# [YOUR ASSIGNMENT]
Retype every entry below without any change.

* * *

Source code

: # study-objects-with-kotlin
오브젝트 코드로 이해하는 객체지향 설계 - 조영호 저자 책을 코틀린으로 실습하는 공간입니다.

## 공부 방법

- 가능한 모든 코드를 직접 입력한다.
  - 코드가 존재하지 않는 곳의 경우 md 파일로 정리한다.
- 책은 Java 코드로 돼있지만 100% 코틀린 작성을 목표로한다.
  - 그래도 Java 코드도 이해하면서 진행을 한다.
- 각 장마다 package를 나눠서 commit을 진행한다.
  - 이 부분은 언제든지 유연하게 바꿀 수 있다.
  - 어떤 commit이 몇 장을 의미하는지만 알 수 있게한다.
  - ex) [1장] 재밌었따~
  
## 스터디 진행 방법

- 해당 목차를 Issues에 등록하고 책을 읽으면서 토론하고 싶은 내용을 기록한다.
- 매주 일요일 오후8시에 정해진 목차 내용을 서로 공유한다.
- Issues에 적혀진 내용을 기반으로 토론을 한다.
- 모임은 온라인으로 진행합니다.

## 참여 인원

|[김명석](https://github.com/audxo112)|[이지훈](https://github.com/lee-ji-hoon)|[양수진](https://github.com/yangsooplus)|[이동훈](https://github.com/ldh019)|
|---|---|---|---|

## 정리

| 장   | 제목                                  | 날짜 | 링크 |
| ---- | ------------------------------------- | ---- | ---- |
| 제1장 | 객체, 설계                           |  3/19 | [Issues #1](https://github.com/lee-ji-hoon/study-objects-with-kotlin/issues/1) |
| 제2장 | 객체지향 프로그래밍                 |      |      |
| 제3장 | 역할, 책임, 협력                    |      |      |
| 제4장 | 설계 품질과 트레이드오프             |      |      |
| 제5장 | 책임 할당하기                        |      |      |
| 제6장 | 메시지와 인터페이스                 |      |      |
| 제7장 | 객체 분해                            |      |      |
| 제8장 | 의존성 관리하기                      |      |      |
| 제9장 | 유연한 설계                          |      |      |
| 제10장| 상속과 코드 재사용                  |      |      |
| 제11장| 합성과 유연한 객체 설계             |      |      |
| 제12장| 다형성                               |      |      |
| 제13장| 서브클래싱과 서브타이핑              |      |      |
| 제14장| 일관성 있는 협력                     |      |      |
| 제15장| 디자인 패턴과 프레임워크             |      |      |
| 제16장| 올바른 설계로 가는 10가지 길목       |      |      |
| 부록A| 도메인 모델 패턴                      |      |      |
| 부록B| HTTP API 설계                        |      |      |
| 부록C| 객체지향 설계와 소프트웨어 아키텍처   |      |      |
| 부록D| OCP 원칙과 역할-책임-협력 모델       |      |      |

* * *

# [EXERCISE ANSWER]
Source code

: # study-objects-with-kotlin
오브젝트 코드로 이해하는 객체지향 설계 - 조영호 저자 책을 코틀린으로 실습하는 공간입니다.

## 공부 방법

- 가능한 모든 코드를 직접 입력한다.
  - 코드가 존재하지 않는 곳의 경우 md 파일로 정리한다.
- 책은 Java 코드로 돼있지만 100% 코틀린 작성을 목표로한다.
  - 그래도 Java 코드도 이해하면서 진행을 한다.
- 각 장마다 package를 나눠서 commit을 진행한다.
  - 이 부분은 언제든지 유연하게 바꿀 수 있다.
  - 어떤 commit이 몇 장을 의미하는지만 알 수 있게한다.
  - ex) [1장] 재밌었따~
  
## 스터디 진행 방법

- 해당 목차를 Issues에 등록하고 책을 읽으면서 토론하고 싶은 내용을 기록한다.
- 매주 일요일 오후8시에 정해진 목차 내용을 서로 공유한다.
- Issues에 적혀진 내용을 기반으로 토론을 한다.
- 모임은 온라인으로 진행합니다.

## 참여 인원

|[김명석](https://github.com/audxo112)|[이지훈](https://github.com/lee-ji-hoon)|[양수진](https://github.com/yangsooplus)|[이동훈](https://github.com/ldh019)|
|---|---|---|---|

## 정리

| 장   | 제목                                  | 날짜 | 링크 |
| ---- | ------------------------------------- | ---- | ---- |
| 제1장 | 객체, 설계                           |  3/19 | [Issues #1](https://github.com/lee-ji-hoon/study-objects-with-kotlin/issues/1) |
| 제2장 | 객체지향 프로그래밍                 |      |      |
| 제3장 | 역할, 책임, 협력                    |      |      |
| 제4장 | 설계 품질과 트레이드오프             |      |      |
| 제5장 | 책임 할당하기                        |      |      |
| 제6장 | 메시지와 인터페이스                 |      |      |
| 제7장 | 객체 분해                            |      |      |
| 제8장 | 의존성 관리하기                      |      |      |
| 제9장 | 유연한 설계                          |      |      |
| 제10장| 상속과 코드 재사용                  |      |      |
| 제11장| 합성과 유연한 객체 설계             |      |      |
| 제12장| 다형성                               |      |      |
| 제13장| 서브클래싱과 서브타이핑              |      |      |
| 제14장| 일관성 있는 협력                     |      |      |
| 제15장| 디자인 패턴과 프레임워크             |      |      |
| 제16장| 올바른 설계로 가는 10가지 길목       |      |      |
| 부록A| 도메인 모델 패턴                      |      |      |
| 부록B| HTTP API 설계                        |      |      |
| 부록C| 객체지향 설계와 소프트웨어 아키텍처   |      |      |
| 부록D| OCP 원칙과 역할-책임-협력 모델       |      |      |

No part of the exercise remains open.